DOI: 10.1016/j.seizure.2012.06.001
  • Metabolic Syndrome
  • Insulin Resistance
  • Valproate-Related
  • Epilepsy
  • Obesity
  • Relative Factors
  • Medicine


Abstract Background Many publications have addressed the problem of weight gain and endocrine abnormalities in patients treated with sodium valproate (VPA). However, the presence of metabolic syndrome (MetS) among obese patients with epilepsy on VPA has received little attention. Methods Thirty-six patients receiving VPA monotherapy were included in this study to evaluate the presence of MetS. All patients were interviewed and clinically examined. Blood samples were obtained after an overnight fast, and an oral glucose-tolerance test was performed. Twenty-eight subjects who were obese but had no epilepsy and were otherwise well were collected as controls (“simple obesity” group). Results The two study groups were well matched in terms of age, gender and body mass index. Insulin resistance measured via homeostasis model assessment (HOMA) index was more severe among the VPA-treated group (4.91±2.91 vs. 2.00±1.72, P=0.007). The frequency of the MetS was slightly higher in the patients with epilepsy compared to controls (47.2% vs. 32.1%, respectively), but this difference was not statistically significant (P=0.223).
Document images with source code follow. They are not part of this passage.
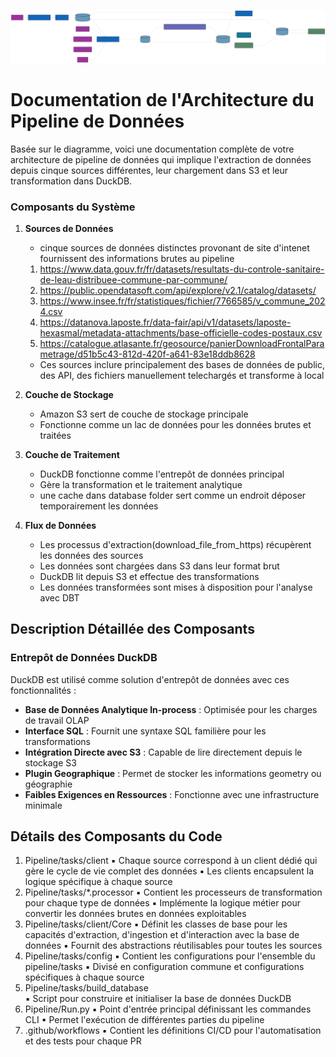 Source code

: ![Data Architecture Diagram](./diagrams/data-architecture.svg)

# Documentation de l'Architecture du Pipeline de Données

Basée sur le diagramme, voici une documentation complète de votre architecture de pipeline de données qui implique l'extraction de données depuis cinque sources différentes, leur chargement dans S3 et leur transformation dans DuckDB.

### Composants du Système

1. **Sources de Données**

   - cinque sources de données distinctes provonant de site d'intenet fournissent des informations brutes au pipeline

   1. https://www.data.gouv.fr/fr/datasets/resultats-du-controle-sanitaire-de-leau-distribuee-commune-par-commune/
   2. https://public.opendatasoft.com/api/explore/v2.1/catalog/datasets/
   3. https://www.insee.fr/fr/statistiques/fichier/7766585/v_commune_2024.csv
   4. https://datanova.laposte.fr/data-fair/api/v1/datasets/laposte-hexasmal/metadata-attachments/base-officielle-codes-postaux.csv
   5. https://catalogue.atlasante.fr/geosource/panierDownloadFrontalParametrage/d51b5c43-812d-420f-a641-83e18ddb8628

   - Ces sources inclure principalement des bases de données de public, des API, des fichiers manuellement telechargés et transforme à local

2. **Couche de Stockage**

   - Amazon S3 sert de couche de stockage principale
   - Fonctionne comme un lac de données pour les données brutes et traitées

3. **Couche de Traitement**

   - DuckDB fonctionne comme l'entrepôt de données principal
   - Gère la transformation et le traitement analytique
   - une cache dans database folder sert comme un endroit déposer temporairement les données

4. **Flux de Données**
   - Les processus d'extraction(download_file_from_https) récupèrent les données des sources
   - Les données sont chargées dans S3 dans leur format brut
   - DuckDB lit depuis S3 et effectue des transformations
   - Les données transformées sont mises à disposition pour l'analyse avec DBT

## Description Détaillée des Composants

### Entrepôt de Données DuckDB

DuckDB est utilisé comme solution d'entrepôt de données avec ces fonctionnalités :

- **Base de Données Analytique In-process** : Optimisée pour les charges de travail OLAP
- **Interface SQL** : Fournit une syntaxe SQL familière pour les transformations
- **Intégration Directe avec S3** : Capable de lire directement depuis le stockage S3
- **Plugin Geographique** : Permet de stocker les informations geometry ou géographie
- **Faibles Exigences en Ressources** : Fonctionne avec une infrastructure minimale

## Détails des Composants du Code

1. Pipeline/tasks/client
   ▪ Chaque source correspond à un client dédié qui gère le cycle de vie complet des données
   ▪ Les clients encapsulent la logique spécifique à chaque source
2. Pipeline/tasks/\*.processor
   ▪ Contient les processeurs de transformation pour chaque type de données
   ▪ Implémente la logique métier pour convertir les données brutes en données exploitables
3. Pipeline/tasks/client/Core
   ▪ Définit les classes de base pour les capacités d'extraction, d'ingestion et d'interaction avec la base de données
   ▪ Fournit des abstractions réutilisables pour toutes les sources
4. Pipeline/tasks/config
   ▪ Contient les configurations pour l'ensemble du pipeline/tasks
   ▪ Divisé en configuration commune et configurations spécifiques à chaque source
5. Pipeline/tasks/build_database  
   ▪ Script pour construire et initialiser la base de données DuckDB
6. Pipeline/Run.py
   ▪ Point d'entrée principal définissant les commandes CLI
   ▪ Permet l'exécution de différentes parties du pipeline
7. .github/workflows
   ▪ Contient les définitions CI/CD pour l'automatisation et des tests pour chaque PR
Multivariate analysis with stepwise logistic regression revealed low positive correlations between MetS development, HOMA index (P=0.029; r=0.361) and valproic acid dose (P=0.049; r=0.323). These correlations were independent of other clinical parameters. Conclusions Our preliminary study suggests that obese patients with epilepsy treated with VPA are at higher risk of MetS than individuals who are “simply obese” but otherwise well. Therefore, the HOMA index should be monitored in obese patients who receive VPA therapy, rather than monitoring body weight alone.